Former Canadian Forces lieutenant-general Andrew Leslie - and federal Liberal advisor and prospective star candidate - is being attacked by the Harper Conservatives for claiming $72,000 in retirement moving expenses under a policy that applies to RCMP officers and the military.
The Intended Place of Residence policy covers retiring Mounties and military personnel for one last move after they retire. The idea is that if you end your career in Newfoundland, but want to move back to be closer to your grandkids in Saskatoon, the government will pick up the cost. It’s a reward for accepting a series of transfers over the course of a career.

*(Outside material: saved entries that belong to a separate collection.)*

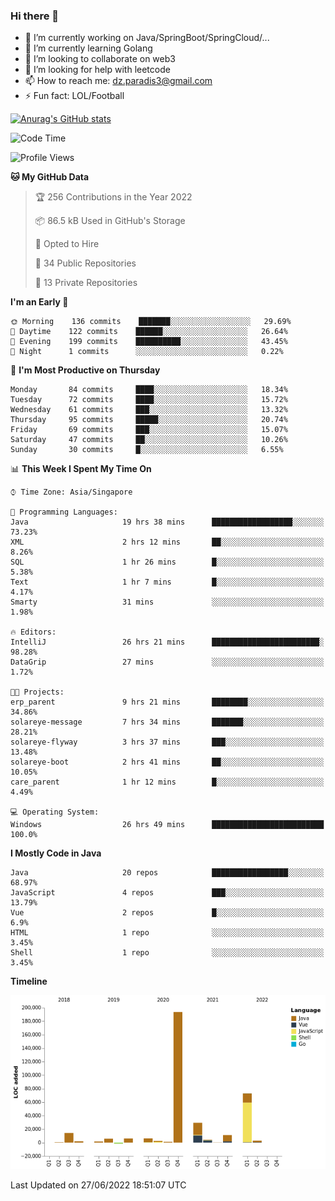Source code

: ### Hi there 👋

- 🔭 I’m currently working on Java/SpringBoot/SpringCloud/...
- 🌱 I’m currently learning Golang
- 👯 I’m looking to collaborate on web3
- 🤔 I’m looking for help with leetcode
- 📫 How to reach me: dz.paradis3@gmail.com
- ⚡ Fun fact: LOL/Football

[![Anurag's GitHub stats](https://github-readme-stats.vercel.app/api?username=xiumu2017&show_icons=true&theme=radical)](https://github.com/anuraghazra/github-readme-stats)

<!--
**xiumu2017/xiumu2017** is a ✨ _special_ ✨ repository because its `README.md` (this file) appears on your GitHub profile.

Here are some ideas to get you started:

- 🔭 I’m currently working on ...
- 🌱 I’m currently learning ...
- 👯 I’m looking to collaborate on ...
- 🤔 I’m looking for help with ...
- 💬 Ask me about ...
- 📫 How to reach me: ...
- 😄 Pronouns: ...
- ⚡ Fun fact: ...
-->

<!--START_SECTION:waka-->
![Code Time](http://img.shields.io/badge/Code%20Time-0%20secs-blue)

![Profile Views](http://img.shields.io/badge/Profile%20Views-0-blue)

**🐱 My GitHub Data** 

> 🏆 256 Contributions in the Year 2022
 > 
> 📦 86.5 kB Used in GitHub's Storage 
 > 
> 💼 Opted to Hire
 > 
> 📜 34 Public Repositories 
 > 
> 🔑 13 Private Repositories  
 > 
**I'm an Early 🐤** 

```text
🌞 Morning    136 commits    ███████░░░░░░░░░░░░░░░░░░   29.69% 
🌆 Daytime    122 commits    ██████░░░░░░░░░░░░░░░░░░░   26.64% 
🌃 Evening    199 commits    ██████████░░░░░░░░░░░░░░░   43.45% 
🌙 Night      1 commits      ░░░░░░░░░░░░░░░░░░░░░░░░░   0.22%

```
📅 **I'm Most Productive on Thursday** 

```text
Monday       84 commits     ████░░░░░░░░░░░░░░░░░░░░░   18.34% 
Tuesday      72 commits     ████░░░░░░░░░░░░░░░░░░░░░   15.72% 
Wednesday    61 commits     ███░░░░░░░░░░░░░░░░░░░░░░   13.32% 
Thursday     95 commits     █████░░░░░░░░░░░░░░░░░░░░   20.74% 
Friday       69 commits     ███░░░░░░░░░░░░░░░░░░░░░░   15.07% 
Saturday     47 commits     ██░░░░░░░░░░░░░░░░░░░░░░░   10.26% 
Sunday       30 commits     █░░░░░░░░░░░░░░░░░░░░░░░░   6.55%

```


📊 **This Week I Spent My Time On** 

```text
⌚︎ Time Zone: Asia/Singapore

💬 Programming Languages: 
Java                     19 hrs 38 mins      ██████████████████░░░░░░░   73.23% 
XML                      2 hrs 12 mins       ██░░░░░░░░░░░░░░░░░░░░░░░   8.26% 
SQL                      1 hr 26 mins        █░░░░░░░░░░░░░░░░░░░░░░░░   5.38% 
Text                     1 hr 7 mins         █░░░░░░░░░░░░░░░░░░░░░░░░   4.17% 
Smarty                   31 mins             ░░░░░░░░░░░░░░░░░░░░░░░░░   1.98%

🔥 Editors: 
IntelliJ                 26 hrs 21 mins      ████████████████████████░   98.28% 
DataGrip                 27 mins             ░░░░░░░░░░░░░░░░░░░░░░░░░   1.72%

🐱‍💻 Projects: 
erp_parent               9 hrs 21 mins       ████████░░░░░░░░░░░░░░░░░   34.86% 
solareye-message         7 hrs 34 mins       ███████░░░░░░░░░░░░░░░░░░   28.21% 
solareye-flyway          3 hrs 37 mins       ███░░░░░░░░░░░░░░░░░░░░░░   13.48% 
solareye-boot            2 hrs 41 mins       ██░░░░░░░░░░░░░░░░░░░░░░░   10.05% 
care_parent              1 hr 12 mins        █░░░░░░░░░░░░░░░░░░░░░░░░   4.49%

💻 Operating System: 
Windows                  26 hrs 49 mins      █████████████████████████   100.0%

```

**I Mostly Code in Java** 

```text
Java                     20 repos            █████████████████░░░░░░░░   68.97% 
JavaScript               4 repos             ███░░░░░░░░░░░░░░░░░░░░░░   13.79% 
Vue                      2 repos             █░░░░░░░░░░░░░░░░░░░░░░░░   6.9% 
HTML                     1 repo              ░░░░░░░░░░░░░░░░░░░░░░░░░   3.45% 
Shell                    1 repo              ░░░░░░░░░░░░░░░░░░░░░░░░░   3.45%

```


**Timeline**

![Chart not found](https://raw.githubusercontent.com/xiumu2017/xiumu2017/main/charts/bar_graph.png) 


 Last Updated on 27/06/2022 18:51:07 UTC
<!--END_SECTION:waka-->

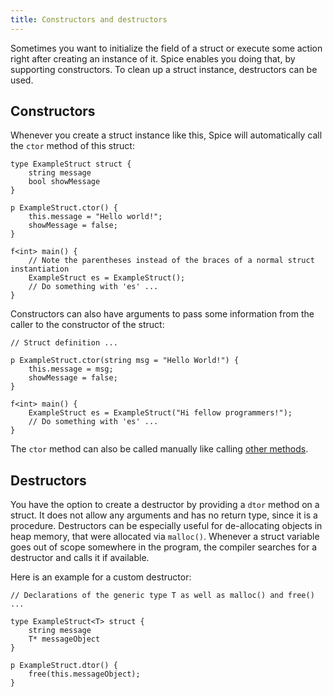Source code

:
```yaml
---
title: Constructors and destructors
---
```


Sometimes you want to initialize the field of a struct or execute some action right after creating an instance of it. Spice enables you doing that, by supporting constructors. To clean up a struct instance, destructors can be used.

## Constructors
Whenever you create a struct instance like this, Spice will automatically call the `ctor` method of this struct:

```spice
type ExampleStruct struct {
	string message
	bool showMessage
}

p ExampleStruct.ctor() {
	this.message = "Hello world!";
	showMessage = false;
}

f<int> main() {
	// Note the parentheses instead of the braces of a normal struct instantiation
	ExampleStruct es = ExampleStruct();
	// Do something with 'es' ...
}
```

Constructors can also have arguments to pass some information from the caller to the constructor of the struct:

```spice
// Struct definition ...

p ExampleStruct.ctor(string msg = "Hello World!") {
	this.message = msg;
	showMessage = false;
}

f<int> main() {
	ExampleStruct es = ExampleStruct("Hi fellow programmers!");
	// Do something with 'es' ...
}
```

The `ctor` method can also be called manually like calling [other methods](./methods).

## Destructors
You have the option to create a destructor by providing a `dtor` method on a struct. It does not allow any arguments and has no
return type, since it is a procedure. Destructors can be especially useful for de-allocating objects in heap memory, that were
allocated via `malloc()`. Whenever a struct variable goes out of scope somewhere in the program, the compiler searches for a
destructor and calls it if available.

Here is an example for a custom destructor:

```spice
// Declarations of the generic type T as well as malloc() and free() ...

type ExampleStruct<T> struct {
	string message
	T* messageObject
}

p ExampleStruct.dtor() {
    free(this.messageObject);
}
```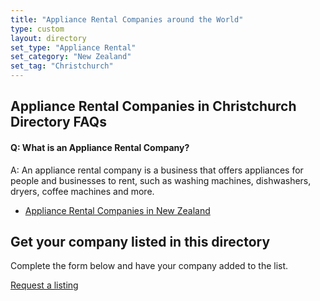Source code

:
 ```yaml
---
title: "Appliance Rental Companies around the World"
type: custom
layout: directory
set_type: "Appliance Rental"
set_category: "New Zealand"
set_tag: "Christchurch"
---
```


<H2>Appliance Rental Companies in Christchurch Directory FAQs</H2>
<h4>Q: What is an Appliance Rental Company?</h4>
<p>A: An appliance rental company is a business that offers appliances for people and businesses to rent, such as washing machines, dishwashers, dryers, coffee machines and more.</p>

<ul>
    <li><a href="/pages/appliance-rental/new-zealand">Appliance Rental Companies in New Zealand</a></li>
</ul>

<div class="listing-cta">
    <h2>Get your company listed in this directory</h2>
    <p>Complete the form below and have your company added to the list.</p>
    <a class="btn btn-primary" href="/appliance-service-and-supply-listing-request">Request a listing</a>
</div>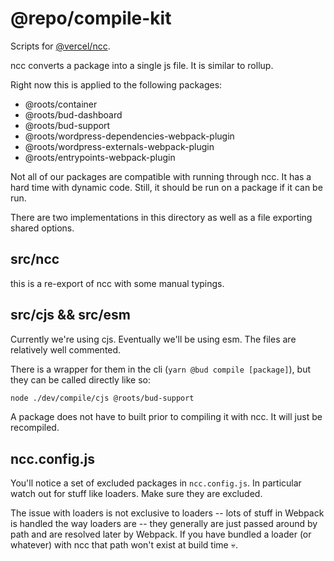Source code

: # @repo/compile-kit

Scripts for [@vercel/ncc](https://github.com/vercel/ncc).

ncc converts a package into a single js file. It is similar to rollup.

Right now this is applied to the following packages:

- @roots/container
- @roots/bud-dashboard
- @roots/bud-support
- @roots/wordpress-dependencies-webpack-plugin
- @roots/wordpress-externals-webpack-plugin
- @roots/entrypoints-webpack-plugin

Not all of our packages are compatible with running through ncc. It has a hard time with dynamic code. Still, it should be run on a package if it can be run.

There are two implementations in this directory as well as a file exporting shared options.

## src/ncc

this is a re-export of ncc with some manual typings.

## src/cjs && src/esm

Currently we're using cjs. Eventually we'll be using esm. The files are relatively well commented.

There is a wrapper for them in the cli (`yarn @bud compile [package]`), but they can be called directly like so:

```sh
node ./dev/compile/cjs @roots/bud-support
```

A package does not have to built prior to compiling it with ncc. It will just be recompiled.

## ncc.config.js

You'll notice a set of excluded packages in `ncc.config.js`. In particular watch out for stuff like loaders. Make sure they are excluded.

The issue with loaders is not exclusive to loaders -- lots of stuff in Webpack is handled the way loaders are -- they generally are just passed around by path and are resolved later by Webpack. If you have bundled a loader (or whatever) with ncc that path won't exist at build time 💀.
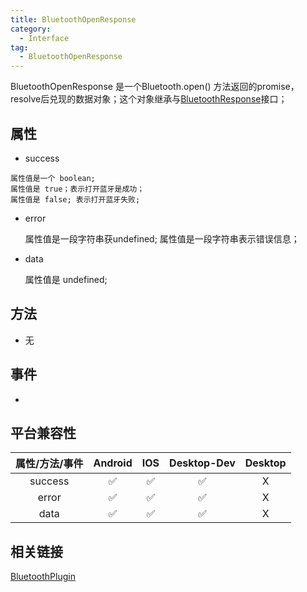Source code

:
 ```yaml
---
title: BluetoothOpenResponse
category:
  - Interface
tag:
  - BluetoothOpenResponse
---
```


BluetoothOpenResponse 是一个Bluetooth.open() 方法返回的promise，resolve后兑现的数据对象；这个对象继承与[BluetoothResponse](../bluetooth-response/index.md)接口；

## 属性

  -  success

    属性值是一个 boolean;
    属性值是 true；表示打开蓝牙是成功；
    属性值是 false; 表示打开蓝牙失败;

  
  - error

    属性值是一段字符串获undefined;
    属性值是一段字符串表示错误信息；
  
  - data

    属性值是 undefined;


## 方法

  - 无

## 事件

  - 

## 平台兼容性

| 属性/方法/事件 | Android | IOS | Desktop-Dev | Desktop |
|:------------:|:-------:|:---:|:-----------:|:-------:|
| success      | ✅      | ✅   | ✅          | X       |
| error        | ✅      | ✅   | ✅          | X       |
| data         | ✅      | ✅   | ✅          | X       |

## 相关链接

[BluetoothPlugin](../../plugin/bluetooth/index.md)




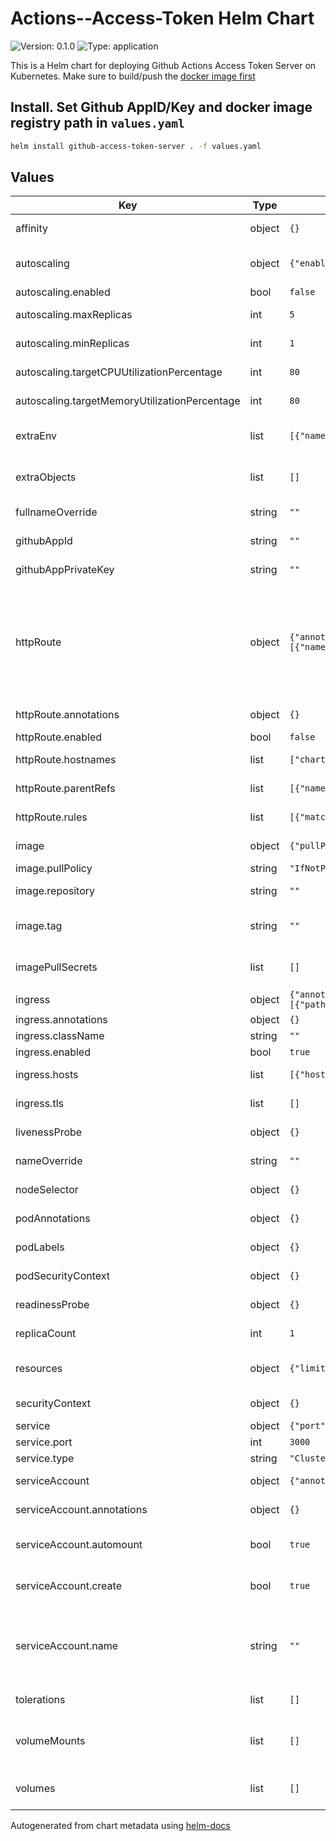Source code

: # Actions--Access-Token Helm Chart
![Version: 0.1.0](https://img.shields.io/badge/Version-0.1.0-informational?style=flat-square) ![Type: application](https://img.shields.io/badge/Type-application-informational?style=flat-square)

This is a Helm chart for deploying Github Actions Access Token Server on Kubernetes. Make sure to build/push the [docker image first](server/Dockerfile)

## Install. Set Github AppID/Key and docker image registry path in `values.yaml`

```bash
helm install github-access-token-server . -f values.yaml
```

## Values

| Key | Type | Default | Description |
|-----|------|---------|-------------|
| affinity | object | `{}` | Affinity rules for pod assignment |
| autoscaling | object | `{"enabled":false,"maxReplicas":5,"minReplicas":1,"targetCPUUtilizationPercentage":80,"targetMemoryUtilizationPercentage":80}` | Horizontal Pod Autoscaler configuration |
| autoscaling.enabled | bool | `false` | Enable autoscaling |
| autoscaling.maxReplicas | int | `5` | Maximum number of replicas |
| autoscaling.minReplicas | int | `1` | Minimum number of replicas |
| autoscaling.targetCPUUtilizationPercentage | int | `80` | Target CPU utilization percentage |
| autoscaling.targetMemoryUtilizationPercentage | int | `80` | Target memory utilization percentage |
| extraEnv | list | `[{"name":"LOG_LEVEL","value":"info"}]` | Additional environment variables to set in the container |
| extraObjects | list | `[]` | Extra Kubernetes objects to deploy (e.g., ConfigMaps, Secrets) |
| fullnameOverride | string | `""` | Override the full name of the release |
| githubAppId | string | `""` | GitHub App ID for authentication |
| githubAppPrivateKey | string | `""` | GitHub App private key in PEM format |
| httpRoute | object | `{"annotations":{},"enabled":false,"hostnames":["chart-example.local"],"parentRefs":[{"name":"gateway","sectionName":"http"}],"rules":[{"matches":[{"path":{"type":"PathPrefix","value":"/headers"}}]}]}` | Gateway API HTTPRoute configuration. Requires Gateway API resources and suitable controller installed within the cluster (see: https://gateway-api.sigs.k8s.io/guides/) |
| httpRoute.annotations | object | `{}` | HTTPRoute annotations |
| httpRoute.enabled | bool | `false` | Enable HTTPRoute |
| httpRoute.hostnames | list | `["chart-example.local"]` | Hostnames matching HTTP header |
| httpRoute.parentRefs | list | `[{"name":"gateway","sectionName":"http"}]` | Which Gateways this Route is attached to |
| httpRoute.rules | list | `[{"matches":[{"path":{"type":"PathPrefix","value":"/headers"}}]}]` | List of rules and filters applied |
| image | object | `{"pullPolicy":"IfNotPresent","repository":"","tag":""}` | Container image configuration |
| image.pullPolicy | string | `"IfNotPresent"` | Image pull policy |
| image.repository | string | `""` | Container image repository |
| image.tag | string | `""` | Overrides the image tag whose default is the chart appVersion |
| imagePullSecrets | list | `[]` | Secrets for pulling images from a private repository |
| ingress | object | `{"annotations":{},"className":"","enabled":true,"hosts":[{"host":"example.com","paths":[{"path":"/","pathType":"ImplementationSpecific"}]}],"tls":[]}` | Ingress configuration |
| ingress.annotations | object | `{}` | Ingress annotations |
| ingress.className | string | `""` | Ingress class name |
| ingress.enabled | bool | `true` | Enable ingress |
| ingress.hosts | list | `[{"host":"example.com","paths":[{"path":"/","pathType":"ImplementationSpecific"}]}]` | Ingress hosts configuration |
| ingress.tls | list | `[]` | Ingress TLS configuration |
| livenessProbe | object | `{}` | Liveness probe configuration |
| nameOverride | string | `""` | Override the chart name |
| nodeSelector | object | `{}` | Node selector for pod assignment |
| podAnnotations | object | `{}` | Annotations to add to the pod |
| podLabels | object | `{}` | Labels to add to the pod |
| podSecurityContext | object | `{}` | Pod security context configuration |
| readinessProbe | object | `{}` | Readiness probe configuration |
| replicaCount | int | `1` | Number of replicas for the deployment |
| resources | object | `{"limits":{"cpu":"100m","memory":"256Mi"},"requests":{"cpu":"100m","memory":"256Mi"}}` | Resource limits and requests for the container |
| securityContext | object | `{}` | Container security context configuration |
| service | object | `{"port":3000,"type":"ClusterIP"}` | Service configuration |
| service.port | int | `3000` | Service port |
| service.type | string | `"ClusterIP"` | Service type |
| serviceAccount | object | `{"annotations":{},"automount":true,"create":true,"name":""}` | Service account configuration |
| serviceAccount.annotations | object | `{}` | Annotations to add to the service account |
| serviceAccount.automount | bool | `true` | Automatically mount a ServiceAccount's API credentials |
| serviceAccount.create | bool | `true` | Specifies whether a service account should be created |
| serviceAccount.name | string | `""` | The name of the service account to use. If not set and create is true, a name is generated using the fullname template |
| tolerations | list | `[]` | Tolerations for pod assignment |
| volumeMounts | list | `[]` | Additional volumeMounts on the output Deployment definition |
| volumes | list | `[]` | Additional volumes on the output Deployment definition |

Autogenerated from chart metadata using [helm-docs](https://github.com/norwoodj/helm-docs)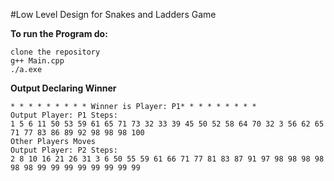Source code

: #Low Level Design for Snakes and Ladders Game

**To run the Program do:**

```
clone the repository
g++ Main.cpp
./a.exe
```

**Output Declaring Winner**

```
* * * * * * * * * Winner is Player: P1* * * * * * * * *
Output Player: P1 Steps:
1 5 6 11 50 53 59 61 65 71 73 32 33 39 45 50 52 58 64 70 32 3 56 62 65 71 77 83 86 89 92 98 98 98 100
Other Players Moves
Output Player: P2 Steps:
2 8 10 16 21 26 31 3 6 50 55 59 61 66 71 77 81 83 87 91 97 98 98 98 98 98 98 99 99 99 99 99 99 99 99

```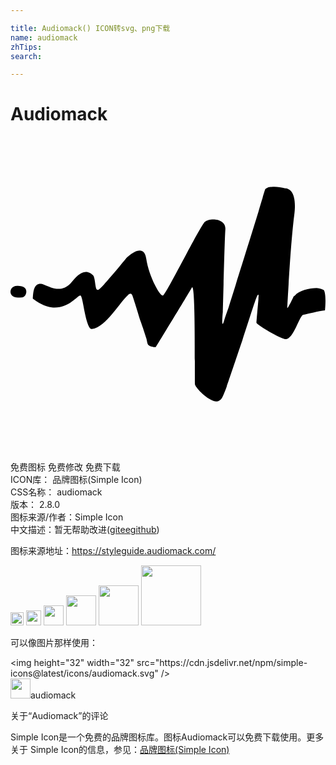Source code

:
 ```yaml
---

title: Audiomack() ICON转svg、png下载
name: audiomack
zhTips: 
search: 

---
```


# Audiomack  <small style="font-size: 60%;font-weight: 100"></small>

<div id="svg" class="svg-wrap">
<svg role="img" viewBox="0 0 24 24" xmlns="http://www.w3.org/2000/svg"><title>Audiomack icon</title><path d="M.33 11.39s.54-.09.77.14c.22.23.07.71-.22.72-.3.01-.57.06-.77-.14a.443.443 0 01.22-.72zm5.88 3.26c-.05.01-.11-.02-.16-.06-.39-.53-.53-2.37-.71-2.48-.18-.11-.85 1.02-2.19.9-.55-.05-1.12-.41-1.45-.66.03-.41.03-1.39.86-1.07.51.19 1.37.72 2.13-.23.84-1.05 1.3-.74 1.57-.51.28.22.1 1.41.51 1.08.41-.33 2.08-2.39 2.08-2.39s1.29-1.29 1.49.06c.2 1.36 1.04 2.87 1.27 2.82.22-.04 2.82-5.27 3.19-5.61.37-.34 1.63-.29 1.57.57-.06.87-.19 6.25-.19 6.25s-.15 1.52.09.71c.1-.34.21-.64.34-1 .64-2.03 1.73-5.51 2.28-7.3.12-.42.23-.79.32-1.07v-.01c.03-.13.06-.23.09-.32.05-.15.08-.26.09-.28.02-.07.09-.12.19-.16.09-.06.2-.06.31-.06.31-.03.69.01 1.04.11.11 0 .22.03.32.11 0 0 .01 0 .02.01.03.02.06.05.1.1h.01c.01.02.03.05.05.07.19.29.31.81.19 1.74-.3 2.31-.53 7.07-.53 7.07s-.05.23.44-.77c.01-.04.03-.07.05-.1.03-.02.06-.04.1-.08.29-.36 1.09-.56 1.65-.56.23.03.43.09.54.16.22.33.09 1.55.09 1.55-.46.04-1.34.29-1.65.33-.31.05-.78 2.05-1.44 1.85-.66-.21-2.13-1.12-2.13-1.24 0-.11.12-1.44.15-1.79v-.07-.01c.03-.27.01-.39-.12-.12-.11.23-.58 1.72-1.11 3.34-.05.14-1.05 3.13-1.18 3.49-.15.42-.29.75-.38.91-.13.19-.32.3-.58.23-.65-.2-1.46-1.08-1.47-1.3-.02-1.24.06-7.9-.24-7.35-.32.57-2.73 4.52-2.73 4.52-.04.01-.07.01-.11.01-.17-.02-.44-.07-.51-.23 0-.01-.01-.02-.01-.03-.01-.01-.01-.02-.02-.04-.03-.11-.04-.23-.07-.33-.11-.36-.28-.88-.47-1.4-.27-.9-.56-1.82-.61-1.92-.09-.2-.22-.12-.35 0-.54.45-1.68 2.45-2.72 2.56z"/></svg>
</div>
<detail full-name='audiomack'></detail>

<div class="detail-page">
<p>
<span><span class="badge-success badge">免费图标</span> <span class="badge-success badge">免费修改</span>  <span class="badge-success badge">免费下载</span> </span>
<br/>
<span>
ICON库：
<span class="badge-secondary badge">品牌图标(Simple Icon)</span> 
</span>
<br/>
<span>
CSS名称：
<span class="badge-secondary badge">audiomack</span> 
</span>

<br/>
<span>
版本：
<span class="badge-secondary badge">2.8.0</span> 
</span>
<br/>
<span>图标来源/作者：<span class="badge-light badge">Simple Icon</span></span> 
<br/>
<span class="zh-detail">中文描述：暂无<span class="help-link"><span>帮助改进</span>(<a href="https://gitee.com/liuwave/icon-helper/edit/master/json/brands/audiomack.json" target="_blank" rel="noopener noreferrer">gitee</a><a href="https://github.com/liuwave/icon-helper/edit/master/json/brands/audiomack.json" target="_blank" rel="noopener noreferrer">github</a></span>)</span><br/>
</p>
</div><div class="description description alert alert-light"><p>图标来源地址：<a href="https://styleguide.audiomack.com/" target="_blank" rel="noopener noreferrer">https://styleguide.audiomack.com/</a></p></div>
<div class="alert alert-dark">
<img height="21" width="21" src="https://cdn.jsdelivr.net/npm/simple-icons@latest/icons/audiomack.svg" />
<img height="24" width="24" src="https://cdn.jsdelivr.net/npm/simple-icons@latest/icons/audiomack.svg" />
<img height="32" width="32" src="https://cdn.jsdelivr.net/npm/simple-icons@latest/icons/audiomack.svg" />
<img height="48" width="48" src="https://cdn.jsdelivr.net/npm/simple-icons@latest/icons/audiomack.svg" />
<img height="64" width="64" src="https://cdn.jsdelivr.net/npm/simple-icons@latest/icons/audiomack.svg" />
<img height="96" width="96" src="https://cdn.jsdelivr.net/npm/simple-icons@latest/icons/audiomack.svg" />

</div>
<div>
  <p>可以像图片那样使用：    
  </p>
  <div class="alert alert-primary" style="font-size: 14px">
    &lt;img height="32" width="32" src="https://cdn.jsdelivr.net/npm/simple-icons@latest/icons/audiomack.svg" /&gt;
    <copy-btn content='<img height="32" width="32" src="https://cdn.jsdelivr.net/npm/simple-icons@latest/icons/audiomack.svg" />'></copy-btn>
  </div>
  <div class="alert alert-secondary">
    <img height="32" width="32" src="https://cdn.jsdelivr.net/npm/simple-icons@latest/icons/audiomack.svg" />audiomack
    <copy-btn content="audiomack" btn-title="复制图标名称"></copy-btn>
  </div>
</div>

<Vssue title="关于“Audiomack”的评论" >关于“Audiomack”的评论</Vssue>


<div><p>Simple Icon是一个免费的品牌图标库。图标Audiomack可以免费下载使用。更多关于  Simple Icon的信息，参见：<a target="_blank" href="https://iconhelper.cn/brands.html">品牌图标(Simple Icon)</a>
</p></div>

But the Leslie case raises some questions.
1) Was the information about Leslie’s expenses a political smear engineered by the Conservatives? CTV News broke the story, saying it had “obtained” documents on the moving expenses. But the TV network did not say how it got the documents, or from whom. That should be part of the story.
2) Is the Conservative government suggesting its policy should be changed, and the costs of a last move should not be covered by taxpayers? If so, why has the change not been made over the eight years the Conservatives have governed?
3) What was Leslie thinking? Just because the benefit is in place doesn’t mean you need to claim it. Leslie was highly paid, over $250,000 a year, and retiring on a pension that most Canadians could only dream about. He decided he wanted a different house in Ottawa. Why did he choose to have taxpayers pick up the costs - moving fees, real estate commissions, property transfer taxes - for what was a personal choice?
4) How much is the policy costing taxpayers? About 3,500 Mounties and Canadian Forces employees are retiring each year.
5) And given that volume, why hasn’t the federal government negotiated a better deal? The largest chunk of Leslie’s expenses were real estate fees. Surely the government, with thousands of moves a year, could get a better deal on real estate commissions.